# [Dataset records]
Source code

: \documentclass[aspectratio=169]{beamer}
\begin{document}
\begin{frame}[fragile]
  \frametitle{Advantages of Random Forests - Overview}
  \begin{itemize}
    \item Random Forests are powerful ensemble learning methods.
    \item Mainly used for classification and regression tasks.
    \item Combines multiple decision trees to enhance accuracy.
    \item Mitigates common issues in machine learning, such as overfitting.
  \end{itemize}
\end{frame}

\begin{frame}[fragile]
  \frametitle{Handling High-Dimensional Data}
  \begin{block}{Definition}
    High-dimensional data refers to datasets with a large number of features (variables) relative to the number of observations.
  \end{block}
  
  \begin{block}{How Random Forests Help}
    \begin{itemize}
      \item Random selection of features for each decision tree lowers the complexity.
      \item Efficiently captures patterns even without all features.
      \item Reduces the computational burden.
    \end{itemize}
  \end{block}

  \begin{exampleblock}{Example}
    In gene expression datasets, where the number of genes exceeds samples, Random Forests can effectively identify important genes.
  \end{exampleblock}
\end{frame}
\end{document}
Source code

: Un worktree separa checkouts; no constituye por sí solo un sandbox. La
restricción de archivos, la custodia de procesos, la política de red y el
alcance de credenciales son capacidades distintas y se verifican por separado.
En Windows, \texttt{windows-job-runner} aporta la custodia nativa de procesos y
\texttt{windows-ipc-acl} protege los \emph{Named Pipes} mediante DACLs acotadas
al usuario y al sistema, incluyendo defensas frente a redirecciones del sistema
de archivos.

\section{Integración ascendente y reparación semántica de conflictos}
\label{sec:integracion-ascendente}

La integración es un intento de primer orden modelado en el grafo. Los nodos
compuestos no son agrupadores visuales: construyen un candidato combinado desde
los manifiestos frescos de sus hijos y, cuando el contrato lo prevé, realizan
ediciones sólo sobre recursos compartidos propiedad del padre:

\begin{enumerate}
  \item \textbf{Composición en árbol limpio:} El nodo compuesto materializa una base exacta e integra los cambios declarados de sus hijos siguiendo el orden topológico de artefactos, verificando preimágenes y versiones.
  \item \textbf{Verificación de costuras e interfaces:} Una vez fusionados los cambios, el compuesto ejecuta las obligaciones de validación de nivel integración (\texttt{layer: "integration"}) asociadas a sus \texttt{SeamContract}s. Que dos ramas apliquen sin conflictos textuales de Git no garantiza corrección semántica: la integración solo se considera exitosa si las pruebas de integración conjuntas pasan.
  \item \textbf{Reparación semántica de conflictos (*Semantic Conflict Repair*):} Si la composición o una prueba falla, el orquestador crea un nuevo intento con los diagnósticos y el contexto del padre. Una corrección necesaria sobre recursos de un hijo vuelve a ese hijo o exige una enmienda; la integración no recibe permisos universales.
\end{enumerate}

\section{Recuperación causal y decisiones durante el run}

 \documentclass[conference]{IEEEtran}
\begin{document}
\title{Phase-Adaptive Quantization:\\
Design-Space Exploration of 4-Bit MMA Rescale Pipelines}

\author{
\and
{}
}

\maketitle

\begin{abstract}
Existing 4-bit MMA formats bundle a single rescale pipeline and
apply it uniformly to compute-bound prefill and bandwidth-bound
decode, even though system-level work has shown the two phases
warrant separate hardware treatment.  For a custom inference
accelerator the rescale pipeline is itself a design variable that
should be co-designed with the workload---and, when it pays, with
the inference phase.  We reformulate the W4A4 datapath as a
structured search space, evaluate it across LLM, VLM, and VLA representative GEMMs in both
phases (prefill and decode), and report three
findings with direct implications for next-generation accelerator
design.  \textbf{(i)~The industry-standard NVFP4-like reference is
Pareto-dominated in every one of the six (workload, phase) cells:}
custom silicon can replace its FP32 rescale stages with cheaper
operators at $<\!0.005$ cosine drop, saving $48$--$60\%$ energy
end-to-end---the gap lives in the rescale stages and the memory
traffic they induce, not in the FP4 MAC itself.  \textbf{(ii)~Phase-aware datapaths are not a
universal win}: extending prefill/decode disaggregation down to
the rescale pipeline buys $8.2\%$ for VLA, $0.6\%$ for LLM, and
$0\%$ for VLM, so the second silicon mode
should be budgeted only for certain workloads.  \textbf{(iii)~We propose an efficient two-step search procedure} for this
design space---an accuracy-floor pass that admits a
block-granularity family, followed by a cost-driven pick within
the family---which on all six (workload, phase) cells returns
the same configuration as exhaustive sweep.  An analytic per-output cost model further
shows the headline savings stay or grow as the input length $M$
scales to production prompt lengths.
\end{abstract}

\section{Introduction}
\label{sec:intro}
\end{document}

# [What is needed]
In the entries above, identify each line that includes the string "learning", then copy it.

# [Response to the task]
    \item Random Forests are powerful ensemble learning methods.
    \item Mitigates common issues in machine learning, such as overfitting.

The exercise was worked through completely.